Chile: Alibaba South America dedicated line: 12 days, VAT included.
Practical Tips
Mexico: Use RFC tax number for customs clearance.
Argentina: Split packages to under $25.
Colombia: Pre-record IMEI numbers.
III. Common Solutions for Both Regions
- Addressing Infrastructure Deficiencies
Multimodal Transport Solutions
Middle East: Air freight to Dubai + sea freight to Jeddah.
Latin America: Miami transit + local logistics.
Alternative Port List
Middle East: Jebel Ali Port (UAE) instead of Dammam Port.
Latin America: Callao Port (Peru) instead of San Antonio.
- Payment-Logistics Integration
COD Risk Management
Middle East: 30% deposit + cash on delivery.
Latin America: Integration with MercadoPago online payment.
Return Processing
python
Intelligent Return Decision Algorithm
def return_decision(product_value, shipping_cost):
if If product_value < 50: return “Overseas warehouse destruction” elif shipping_cost / product_value > 0.7:
return “Local second-hand disposal”
else:
return “Return for repair”
IV. Data-driven Operational Tools
- Real-time Monitoring Dashboard
Key Indicator Alerts
Saudi Arabia: Customs clearance time > 72 hours triggers stocking
Brazil: Logistics cost ratio > 25% triggers review
- Local Service Provider Resource Library
Certified Customs Clearance Agents
Middle East: GAC Dubai
Brazil: TTM Customs
Overseas Warehouse Network
Dubai Free Trade Zone Warehouse (3-day delivery to GCC countries)

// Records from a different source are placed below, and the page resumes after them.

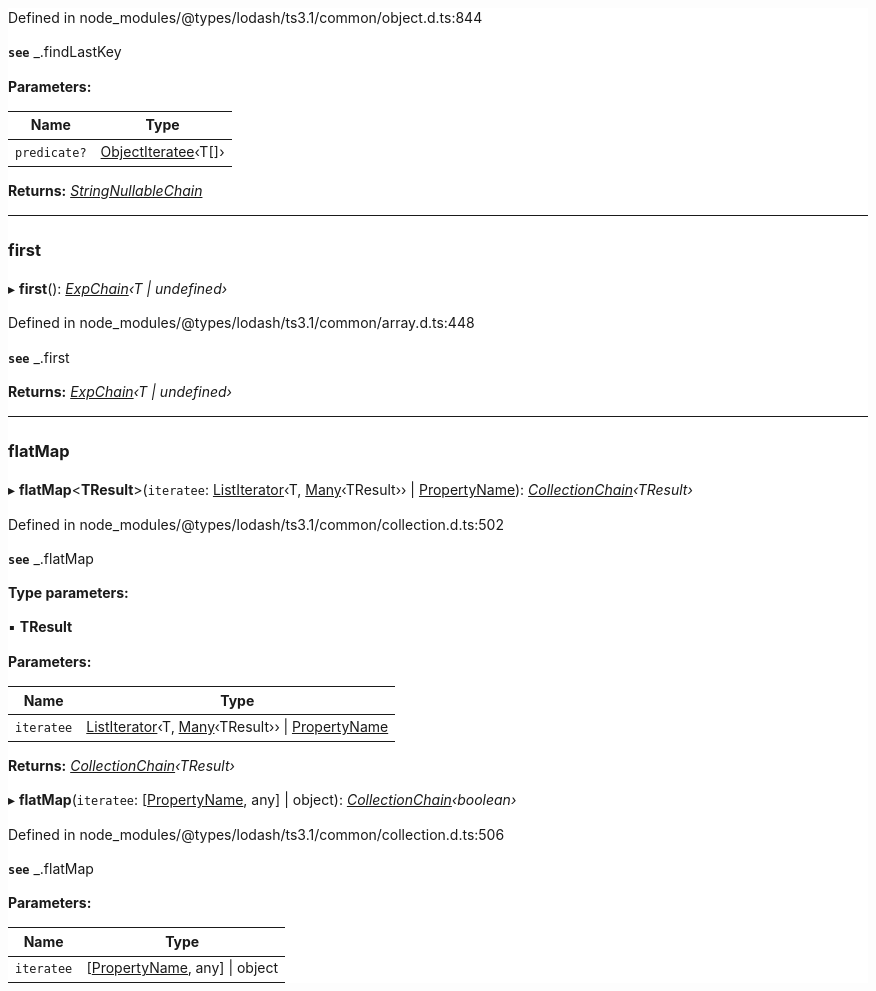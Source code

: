 Defined in node_modules/@types/lodash/ts3.1/common/object.d.ts:844

**`see`** _.findLastKey

**Parameters:**

Name | Type |
------ | ------ |
`predicate?` | [ObjectIteratee](../modules/____index_.md#objectiteratee)‹T[]› |

**Returns:** *[StringNullableChain](____index_.stringnullablechain.md)*

___

###  first

▸ **first**(): *[ExpChain](../modules/____index_.md#expchain)‹T | undefined›*

Defined in node_modules/@types/lodash/ts3.1/common/array.d.ts:448

**`see`** _.first

**Returns:** *[ExpChain](../modules/____index_.md#expchain)‹T | undefined›*

___

###  flatMap

▸ **flatMap**<**TResult**>(`iteratee`: [ListIterator](../modules/____index_.md#listiterator)‹T, [Many](../modules/____index_.md#many)‹TResult›› | [PropertyName](../modules/____index_.md#propertyname)): *[CollectionChain](____index_.collectionchain.md)‹TResult›*

Defined in node_modules/@types/lodash/ts3.1/common/collection.d.ts:502

**`see`** _.flatMap

**Type parameters:**

▪ **TResult**

**Parameters:**

Name | Type |
------ | ------ |
`iteratee` | [ListIterator](../modules/____index_.md#listiterator)‹T, [Many](../modules/____index_.md#many)‹TResult›› &#124; [PropertyName](../modules/____index_.md#propertyname) |

**Returns:** *[CollectionChain](____index_.collectionchain.md)‹TResult›*

▸ **flatMap**(`iteratee`: [[PropertyName](../modules/____index_.md#propertyname), any] | object): *[CollectionChain](____index_.collectionchain.md)‹boolean›*

Defined in node_modules/@types/lodash/ts3.1/common/collection.d.ts:506

**`see`** _.flatMap

**Parameters:**

Name | Type |
------ | ------ |
`iteratee` | [[PropertyName](../modules/____index_.md#propertyname), any] &#124; object |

Santiago, Chile Warehouse (serving the west coast of South America)
V. Seller Action Checklist
Preliminary Preparations
Obtaining HS CODE pre-audit report
Create a return card in Spanish/Arabic
Purchase political risk insurance
Operational execution
Set order value tiers (avoid tariff thresholds)
Update customs policy summaries weekly
Retain three backup logistics providers
Continuous optimization
Analyze the top three bottlenecks in delivery rate monthly
Review logistics cost structure quarterly
Attend GITEX Dubai annually to gain the latest intelligence
By specifically addressing core issues such as religious culture, tariff policies, and infrastructure deficiencies, combined with data-driven logistics management, order fulfillment rates in emerging markets can be increased from the industry average of 65% to over 85%. It’s recommended to test small orders for three months, establish a whitelist of local service providers, and then scale up.